Work to complete: Every record must be retyped as it stands.

Dataset records:

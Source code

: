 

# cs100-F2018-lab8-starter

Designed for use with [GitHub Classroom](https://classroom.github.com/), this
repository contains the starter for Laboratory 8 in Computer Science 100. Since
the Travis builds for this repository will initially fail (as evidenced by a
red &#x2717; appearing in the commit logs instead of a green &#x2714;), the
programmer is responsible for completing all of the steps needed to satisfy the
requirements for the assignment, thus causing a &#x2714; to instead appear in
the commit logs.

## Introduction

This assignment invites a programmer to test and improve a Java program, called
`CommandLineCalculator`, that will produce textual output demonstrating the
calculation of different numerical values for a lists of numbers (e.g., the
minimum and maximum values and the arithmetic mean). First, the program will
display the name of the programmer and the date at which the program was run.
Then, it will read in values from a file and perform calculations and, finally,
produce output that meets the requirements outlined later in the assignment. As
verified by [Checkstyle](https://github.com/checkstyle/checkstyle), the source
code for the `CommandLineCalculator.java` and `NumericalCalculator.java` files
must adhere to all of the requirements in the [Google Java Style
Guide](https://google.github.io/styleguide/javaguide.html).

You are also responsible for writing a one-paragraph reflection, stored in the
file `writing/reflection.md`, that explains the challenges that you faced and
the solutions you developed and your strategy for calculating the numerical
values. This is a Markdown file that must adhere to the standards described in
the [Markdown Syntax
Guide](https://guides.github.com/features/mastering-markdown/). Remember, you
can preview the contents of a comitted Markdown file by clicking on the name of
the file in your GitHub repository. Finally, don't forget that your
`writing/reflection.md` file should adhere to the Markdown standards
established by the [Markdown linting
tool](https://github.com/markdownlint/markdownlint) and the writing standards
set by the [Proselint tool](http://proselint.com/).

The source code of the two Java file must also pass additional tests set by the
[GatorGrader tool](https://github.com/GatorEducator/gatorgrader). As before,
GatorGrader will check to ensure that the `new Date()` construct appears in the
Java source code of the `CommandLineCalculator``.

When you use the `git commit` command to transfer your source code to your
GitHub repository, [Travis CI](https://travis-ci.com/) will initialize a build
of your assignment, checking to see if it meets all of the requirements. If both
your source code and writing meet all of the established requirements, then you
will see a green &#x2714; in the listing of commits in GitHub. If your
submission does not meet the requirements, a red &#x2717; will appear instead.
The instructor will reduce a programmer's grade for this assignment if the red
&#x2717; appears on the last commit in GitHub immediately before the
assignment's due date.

Your solution:
Source code

: 

# cs100-F2018-lab8-starter

Designed for use with [GitHub Classroom](https://classroom.github.com/), this
repository contains the starter for Laboratory 8 in Computer Science 100. Since
the Travis builds for this repository will initially fail (as evidenced by a
red &#x2717; appearing in the commit logs instead of a green &#x2714;), the
programmer is responsible for completing all of the steps needed to satisfy the
requirements for the assignment, thus causing a &#x2714; to instead appear in
the commit logs.

## Introduction

This assignment invites a programmer to test and improve a Java program, called
`CommandLineCalculator`, that will produce textual output demonstrating the
calculation of different numerical values for a lists of numbers (e.g., the
minimum and maximum values and the arithmetic mean). First, the program will
display the name of the programmer and the date at which the program was run.
Then, it will read in values from a file and perform calculations and, finally,
produce output that meets the requirements outlined later in the assignment. As
verified by [Checkstyle](https://github.com/checkstyle/checkstyle), the source
code for the `CommandLineCalculator.java` and `NumericalCalculator.java` files
must adhere to all of the requirements in the [Google Java Style
Guide](https://google.github.io/styleguide/javaguide.html).

You are also responsible for writing a one-paragraph reflection, stored in the
file `writing/reflection.md`, that explains the challenges that you faced and
the solutions you developed and your strategy for calculating the numerical
values. This is a Markdown file that must adhere to the standards described in
the [Markdown Syntax
Guide](https://guides.github.com/features/mastering-markdown/). Remember, you
can preview the contents of a comitted Markdown file by clicking on the name of
the file in your GitHub repository. Finally, don't forget that your
`writing/reflection.md` file should adhere to the Markdown standards
established by the [Markdown linting
tool](https://github.com/markdownlint/markdownlint) and the writing standards
set by the [Proselint tool](http://proselint.com/).

The source code of the two Java file must also pass additional tests set by the
[GatorGrader tool](https://github.com/GatorEducator/gatorgrader). As before,
GatorGrader will check to ensure that the `new Date()` construct appears in the
Java source code of the `CommandLineCalculator``.

When you use the `git commit` command to transfer your source code to your
GitHub repository, [Travis CI](https://travis-ci.com/) will initialize a build
of your assignment, checking to see if it meets all of the requirements. If both
your source code and writing meet all of the established requirements, then you
will see a green &#x2714; in the listing of commits in GitHub. If your
submission does not meet the requirements, a red &#x2717; will appear instead.
The instructor will reduce a programmer's grade for this assignment if the red
&#x2717; appears on the last commit in GitHub immediately before the
assignment's due date.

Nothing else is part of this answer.